Shortall, a partner at Minter Ellison Rudd Watts, said no further comment would be made because proceedings were before the court.
Two weeks ago, the royal commission revealed Shortall had applied for it to reopen its phase 3 hearings so she could question three former Pike River managers who had made statements to it since public hearings finished on April 4.
They were former technical services manager Udo Renk and middle managers Terry Moynihan and Greg Borichevsky.
Renk had given a written statement for the inquiry's phase 1 hearing but the other two had provided no evidence before public hearings finished.
Their confidential statements were put on the commission's secure website last month for inquiry participants to view.
The commission gave all inquiry participants until noon yesterday to lodge submissions on any fresh evidence received since April 4.
''The commission considers that this application highlights natural-justice issues which apply to any evidence filed since April 4, 2012, which may have the potential to affect the interests of participants, not just Pike former directors and officers,'' it said on July 3.
After that, it would ''consider and decide whether any further steps, including a reconvened phase 3 hearing, are required in light of the reply evidence and further submissions''.
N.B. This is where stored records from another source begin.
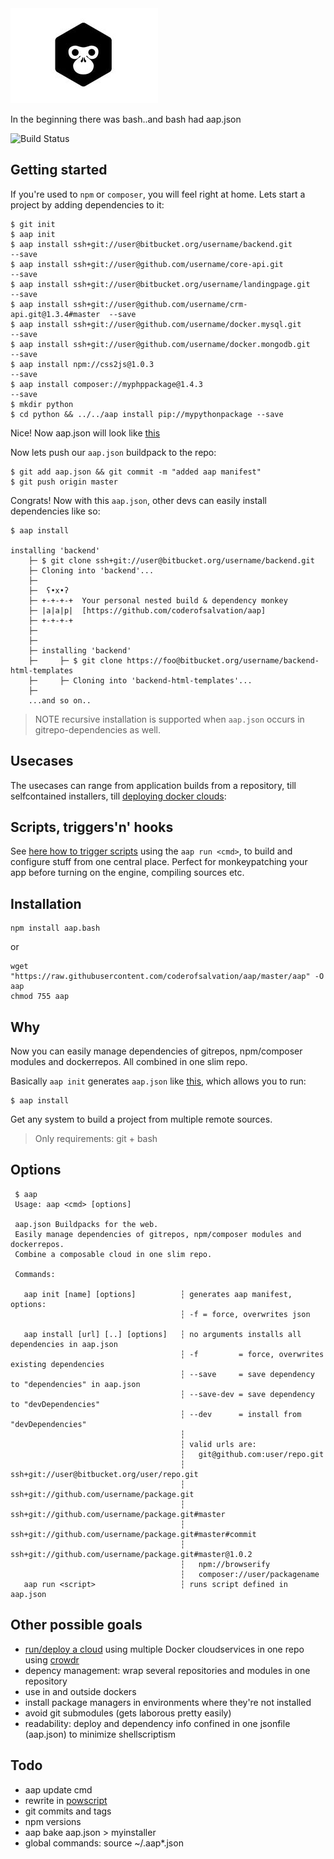 <img alt="" src="doc/logo.jpg"/>

In the beginning there was bash..and bash had aap.json

![Build Status](https://travis-ci.org/coderofsalvation/aap.svg?branch=master)

## Getting started 

If you're used to `npm` or `composer`, you will feel right at home.
Lets start a project by adding dependencies to it:

    $ git init 
    $ aap init
    $ aap install ssh+git://user@bitbucket.org/username/backend.git            --save
    $ aap install ssh+git://user@github.com/username/core-api.git              --save
    $ aap install ssh+git://user@bitbucket.org/username/landingpage.git        --save
    $ aap install ssh+git://user@github.com/username/crm-api.git@1.3.4#master  --save
    $ aap install ssh+git://user@github.com/username/docker.mysql.git          --save
    $ aap install ssh+git://user@github.com/username/docker.mongodb.git        --save
    $ aap install npm://css2js@1.0.3                                           --save 
    $ aap install composer://myphppackage@1.4.3                                --save 
    $ mkdir python
    $ cd python && ../../aap install pip://mypythonpackage --save 
 
Nice! Now aap.json will look like [this](doc/aap.json)

Now lets push our `aap.json` buildpack to the repo:

    $ git add aap.json && git commit -m "added aap manifest"
    $ git push origin master

Congrats! Now with this `aap.json`, other devs can easily install dependencies like so:

    $ aap install

    installing 'backend'
        ├─ $ git clone ssh+git://user@bitbucket.org/username/backend.git
        ├─ Cloning into 'backend'...
        ├─ 
        ├─  ʕ•x•ʔ
        ├─ +-+-+-+  Your personal nested build & dependency monkey
        ├─ |a|a|p|  [https://github.com/coderofsalvation/aap]
        ├─ +-+-+-+
        ├─ 
        ├─   
        ├─ installing 'backend'
        ├─     ├─ $ git clone https://foo@bitbucket.org/username/backend-html-templates 
        ├─     ├─ Cloning into 'backend-html-templates'...
        ├─ 
        ...and so on..
        

> NOTE recursive installation is supported when `aap.json` occurs in gitrepo-dependencies as well.

## Usecases

The usecases can range from application builds from a repository, till selfcontained installers, till
[deploying docker clouds](doc/cloud.md):

## Scripts, triggers'n' hooks

See [here how to trigger scripts](doc/scripts.md) using the `aap run <cmd>`, to build and configure stuff from one central place.
Perfect for monkeypatching your app before turning on the engine, compiling sources etc.

## Installation

    npm install aap.bash

or 

    wget "https://raw.githubusercontent.com/coderofsalvation/aap/master/aap" -O aap
    chmod 755 aap

## Why

Now you can easily manage dependencies of gitrepos, npm/composer modules and dockerrepos.
All combined in one slim repo.

Basically `aap init` generates `aap.json` like [this](doc/aap.json), which allows you to run:

    $ aap install

Get any system to build a project from multiple remote sources.

> Only requirements: git + bash

## Options 

     $ aap
     Usage: aap <cmd> [options]
     
     aap.json Buildpacks for the web.
     Easily manage dependencies of gitrepos, npm/composer modules and dockerrepos.
     Combine a composable cloud in one slim repo.

     Commands:

       aap init [name] [options]          ┆ generates aap manifest, options:
                                          ┆ -f = force, overwrites json

       aap install [url] [..] [options]   ┆ no arguments installs all dependencies in aap.json
                                          ┆ -f         = force, overwrites existing dependencies
                                          ┆ --save     = save dependency to "dependencies" in aap.json
                                          ┆ --save-dev = save dependency to "devDependencies"
                                          ┆ --dev      = install from "devDependencies"
                                          ┆
                                          ┆ valid urls are:
                                          ┆   git@github.com:user/repo.git
                                          ┆   ssh+git://user@bitbucket.org/user/repo.git
                                          ┆   ssh+git://github.com/username/package.git
                                          ┆   ssh+git://github.com/username/package.git#master
                                          ┆   ssh+git://github.com/username/package.git#master#commit
                                          ┆   ssh+git://github.com/username/package.git#master@1.0.2
                                          ┆   npm://browserify 
                                          ┆   composer://user/packagename
       aap run <script>                   ┆ runs script defined in aap.json 
     
## Other possible goals 

* [run/deploy a cloud](doc/cloud.md) using multiple Docker cloudservices in one repo using [crowdr](https://github.com/polonskiy/crowdr)
* depency management: wrap several repositories and modules in one repository
* use in and outside dockers 
* install package managers in environments where they're not installed
* avoid git submodules (gets laborous pretty easily)
* readability: deploy and dependency info confined in one jsonfile (aap.json) to minimize shellscriptism

## Todo 

* aap update cmd
* rewrite in [powscript](http://github.com/coderofsalvation/powscript)
* git commits and tags
* npm versions
* aap bake aap.json > myinstaller
* global commands: source ~/.aap*.json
A commission spokeswoman confirmed today the commissioners would meet next week to discuss further steps as a result of reply evidence and further submissions over the new evidence.
Shortall also asked the commission to give its final report to her before it was made public if it contained adverse findings about her clients, which it declined.
The commission said it had to report to the governor-general by September 28 and it was up to him to decide whether findings were made public.
Whittall, Pike River Ltd and Valley Longwall International subsidiary VLI Drilling are due to appear in the Greymouth District Court on July 31 to face alleged health and safety failings over the mine's 2010 explosion.
Shortall believed their trial would go ahead after the commission report was given to the governor-general, which raised concerns about rights to a fair trial.